Source texts of formatted documents
^^^^^^^^^^^^^^^^

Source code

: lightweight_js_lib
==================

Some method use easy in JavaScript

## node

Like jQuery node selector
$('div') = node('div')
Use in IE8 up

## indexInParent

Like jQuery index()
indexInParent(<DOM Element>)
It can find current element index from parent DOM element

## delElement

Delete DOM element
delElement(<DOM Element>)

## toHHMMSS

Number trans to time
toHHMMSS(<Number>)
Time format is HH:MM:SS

^^^^^^^^^^^^^^^^

■ WORK ITEM: Each line in the data that holds the word "jQuery" must be copied.

■ RESULT FOR THIS EXERCISE:
Like jQuery node selector
Like jQuery index()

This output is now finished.